For the next few weeks we’ll all be on pins and needles.

The U.S. Treasury Department has heard from the medical associations and ACA International, on proposed rules that would greatly restrict how hospitals run their patient financial services departments and manage their third-party collection agencies.

You are no doubt already familiar with the proposed rules that, if enacted, will be enforced by the IRS and reported by not-for-profit hospitals annually on Schedule H, Form 990. The comment period on the proposed rules, introduced this spring, closed on Sept. 24.

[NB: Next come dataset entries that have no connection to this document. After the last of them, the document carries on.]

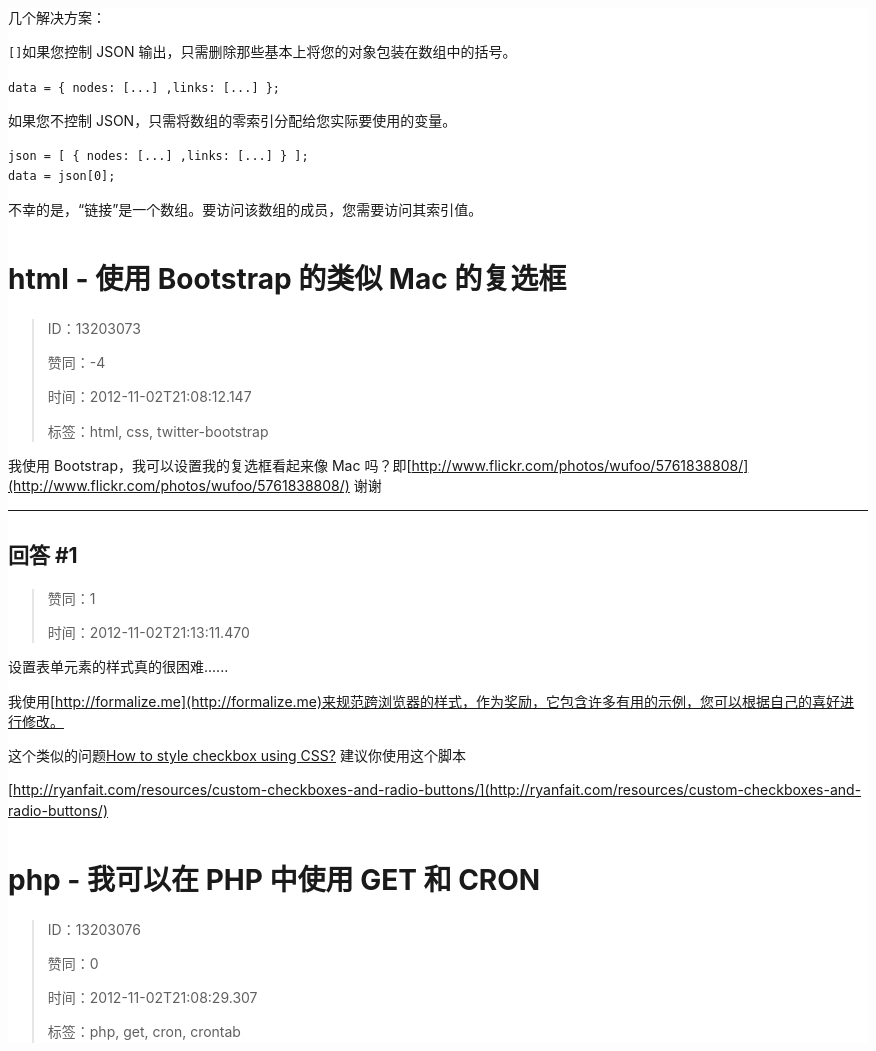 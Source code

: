 几个解决方案：

`[]`如果您控制 JSON 输出，只需删除那些基本上将您的对象包装在数组中的括号。

```
data = { nodes: [...] ,links: [...] }; 
```

如果您不控制 JSON，只需将数组的零索引分配给您实际要使用的变量。

```
json = [ { nodes: [...] ,links: [...] } ];
data = json[0]; 
```

不幸的是，“链接”是一个数组。要访问该数组的成员，您需要访问其索引值。

# html - 使用 Bootstrap 的类似 Mac 的复选框

> ID：13203073
> 
> 赞同：-4
> 
> 时间：2012-11-02T21:08:12.147
> 
> 标签：html, css, twitter-bootstrap

我使用 Bootstrap，我可以设置我的复选框看起来像 Mac 吗？即[http://www.flickr.com/photos/wufoo/5761838808/](http://www.flickr.com/photos/wufoo/5761838808/) 谢谢

* * *

## 回答 #1

> 赞同：1
> 
> 时间：2012-11-02T21:13:11.470

设置表单元素的样式真的很困难......

我使用[http://formalize.me](http://formalize.me)来规范跨浏览器的样式，作为奖励，它包含许多有用的示例，您可以根据自己的喜好进行修改。

这个类似的问题[How to style checkbox using CSS?](https://stackoverflow.com/questions/4148499/how-to-style-checkbox-using-css) 建议你使用这个脚本

[http://ryanfait.com/resources/custom-checkboxes-and-radio-buttons/](http://ryanfait.com/resources/custom-checkboxes-and-radio-buttons/)

# php - 我可以在 PHP 中使用 GET 和 CRON

> ID：13203076
> 
> 赞同：0
> 
> 时间：2012-11-02T21:08:29.307
> 
> 标签：php, get, cron, crontab
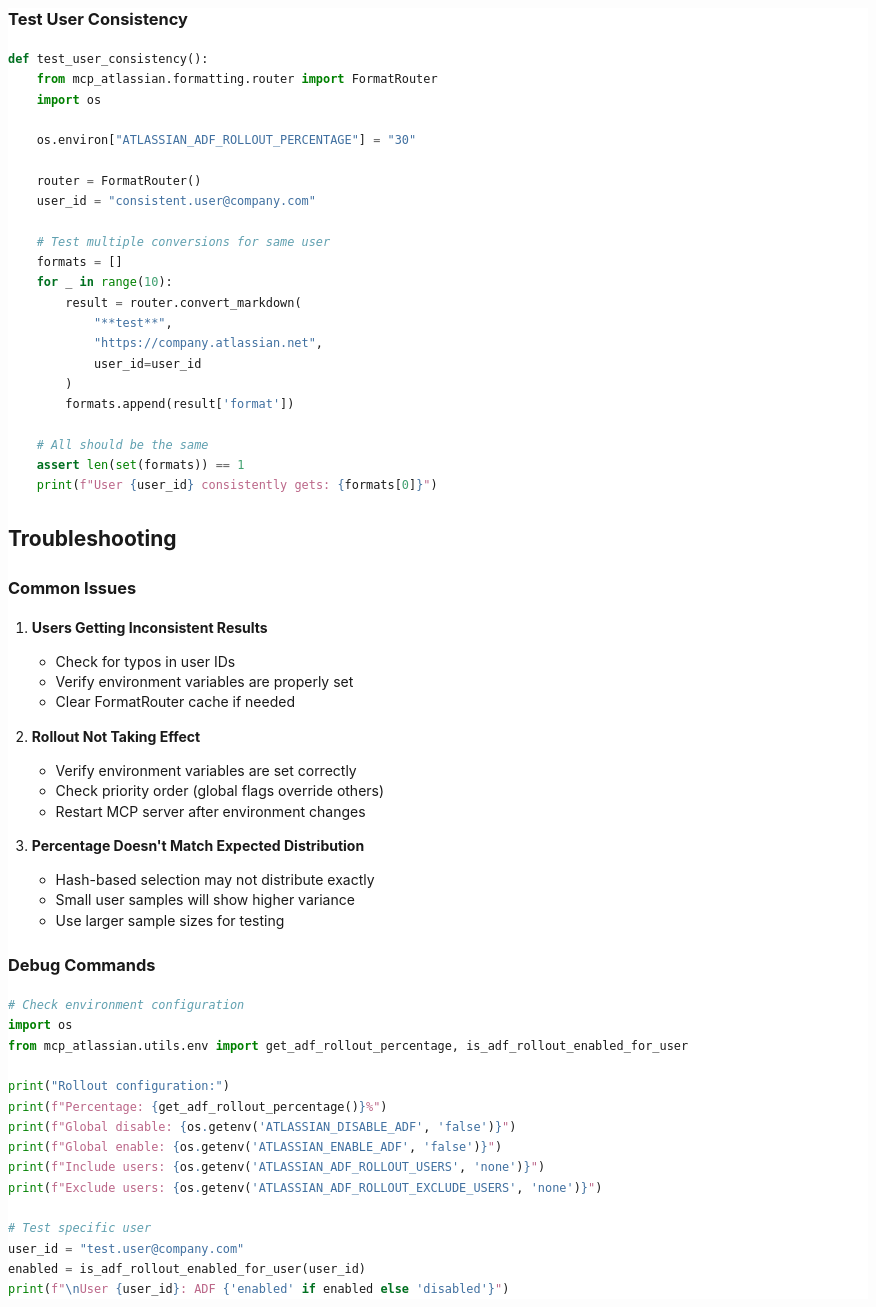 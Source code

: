 ### Test User Consistency
```python
def test_user_consistency():
    from mcp_atlassian.formatting.router import FormatRouter
    import os
    
    os.environ["ATLASSIAN_ADF_ROLLOUT_PERCENTAGE"] = "30"
    
    router = FormatRouter()
    user_id = "consistent.user@company.com"
    
    # Test multiple conversions for same user
    formats = []
    for _ in range(10):
        result = router.convert_markdown(
            "**test**", 
            "https://company.atlassian.net",
            user_id=user_id
        )
        formats.append(result['format'])
    
    # All should be the same
    assert len(set(formats)) == 1
    print(f"User {user_id} consistently gets: {formats[0]}")
```

## Troubleshooting

### Common Issues

1. **Users Getting Inconsistent Results**
   - Check for typos in user IDs
   - Verify environment variables are properly set
   - Clear FormatRouter cache if needed

2. **Rollout Not Taking Effect**
   - Verify environment variables are set correctly
   - Check priority order (global flags override others)
   - Restart MCP server after environment changes

3. **Percentage Doesn't Match Expected Distribution**
   - Hash-based selection may not distribute exactly
   - Small user samples will show higher variance
   - Use larger sample sizes for testing

### Debug Commands

```python
# Check environment configuration
import os
from mcp_atlassian.utils.env import get_adf_rollout_percentage, is_adf_rollout_enabled_for_user

print("Rollout configuration:")
print(f"Percentage: {get_adf_rollout_percentage()}%")
print(f"Global disable: {os.getenv('ATLASSIAN_DISABLE_ADF', 'false')}")
print(f"Global enable: {os.getenv('ATLASSIAN_ENABLE_ADF', 'false')}")
print(f"Include users: {os.getenv('ATLASSIAN_ADF_ROLLOUT_USERS', 'none')}")
print(f"Exclude users: {os.getenv('ATLASSIAN_ADF_ROLLOUT_EXCLUDE_USERS', 'none')}")

# Test specific user
user_id = "test.user@company.com"
enabled = is_adf_rollout_enabled_for_user(user_id)
print(f"\nUser {user_id}: ADF {'enabled' if enabled else 'disabled'}")
```
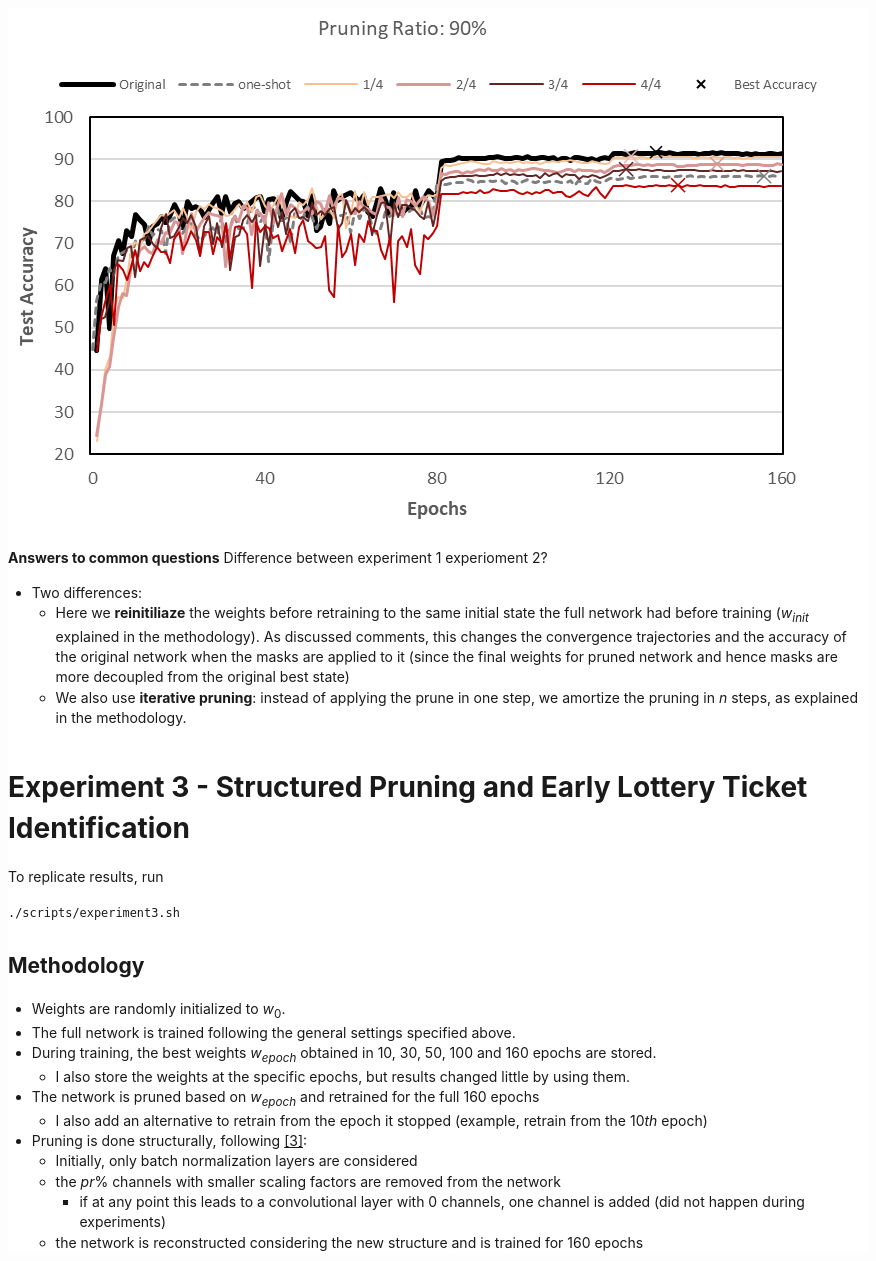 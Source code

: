 ![Alt text](<imgs/Pasted image 20240212202702.png>)

**Answers to common questions**
Difference between experiment 1 experioment 2?
- Two differences:
	- Here we **reinitiliaze** the weights before retraining to the same initial state the full network had before training ($w_{init}$ explained in the methodology). As discussed comments, this changes the convergence trajectories and the accuracy of the original network when the masks are applied to it (since the final weights for pruned network and hence masks are more decoupled from the original best state)
	- We also use **iterative pruning**: instead of applying the prune in one step, we amortize the pruning in $n$ steps, as explained in the methodology.

# Experiment 3 - Structured Pruning and Early Lottery Ticket Identification
To replicate results, run
```bash
./scripts/experiment3.sh
```

## Methodology
- Weights are randomly initialized to $w_{0}$. 
- The full network is trained following the general settings specified above. 
- During training, the best weights $w_{epoch}$ obtained in 10, 30, 50, 100 and 160 epochs are stored. 
	- I also store the weights at the specific epochs, but results changed little by using them.
- The network is pruned based on $w_{epoch}$ and retrained for the full 160 epochs
	- I also add an alternative to retrain from the epoch it stopped (example, retrain from the $10th$ epoch)
- Pruning is done structurally, following [[3]](#references):
	- Initially, only batch normalization layers are considered
	- the $pr\%$ channels with smaller scaling factors are removed from the network 
		- if at any point this leads to a convolutional layer with 0 channels, one channel is added (did not happen during experiments)
	- the network is reconstructed considering the new structure and is trained for 160 epochs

One of the big question marks when the Schedule was revised three years ago was the section that required tax-exempt hospitals to refrain from “extraordinary collection actions” until it could “reasonably” determine whether a patient qualified for charity care/financial assistance. That left many scratching their heads as to what exactly is an “extraordinary collection action,” and what, precisely, was “reasonable.”

Several organizations asked the Treasury to be specific, and at least among healthcare providers, the legal community, and collection agencies, there was one area they wanted excluded. As the American Bar Association stated in its comments to the IRS almost two years ago, “making a report to a credit rating agency or engaging a collection agent” should not be considered “extraordinary.”

The Treasury Department apparently did not agree, and last spring’s proposed regulations made a point of making both actions “extraordinary” — with caveats.

The new regulations propose a 120-day notification period following the provider’s first bill to any patient who might qualify for financial assistance. Once that period expires, the patient has another 120 days to submit a financial assistance application. During that 240-day window, the hospital can engage a collection agency to collect that debt but it cannot sell the debt to a third party or report the patient to a credit reporting agency, as both actions are now defined as “extraordinary.”

At this moment the Treasury is reviewing the comments on the proposed regulations. It’s anyone’s guess what regulations they will impose. Until then, there are proactive steps you should take to prepare for whatever the final decision will be.

Communicate with your collection agency partners

Regardless if you meet regularly with your collection agency partners or infrequently, now would be a good time to have a conversation with them to determine what steps they have taken, if any, to prepare for the Treasury’s decision. More importantly, let them know what your expectations are and what they will be based on possible scenarios of what the IRS will eventually decide.

You might decide to have your collection agency partners immediately refrain from taking any of the actions defined as extraordinary collection actions in the proposed rules. In addition to selling the debt and reporting to a credit bureau, the IRS definition list includes:

  • Placing a lien on an individual’s property;
  • Foreclosing on an individual’s real property;
  • Attaching or seizing an individual’s bank account or any other personal property; Commencing a civil action against an individual;
  • Causing an individual’s arrest;
  • Causing an individual to be subject to a writ of body attachment; and,
  • Garnishing an individual’s wages.

Engage your collection agency partners to uncover candidates for financial assistance

Make certain your collection agency partners have intimate knowledge of your financial assistance policy. In most cases, your collection agents will spend more time communicating with your patients then even their respective doctors, and will certainly have more detailed knowledge about the patient’s financial status.

Make certain your own compliance house is in order

This is a good time to review your own collection policies and your procedures for screening patients who might qualify under your financial assistance policies. The sooner you identify potential candidates and either add them to your charity care rolls or eliminate them from consideration, the sooner you can move them off the 240-day freeze.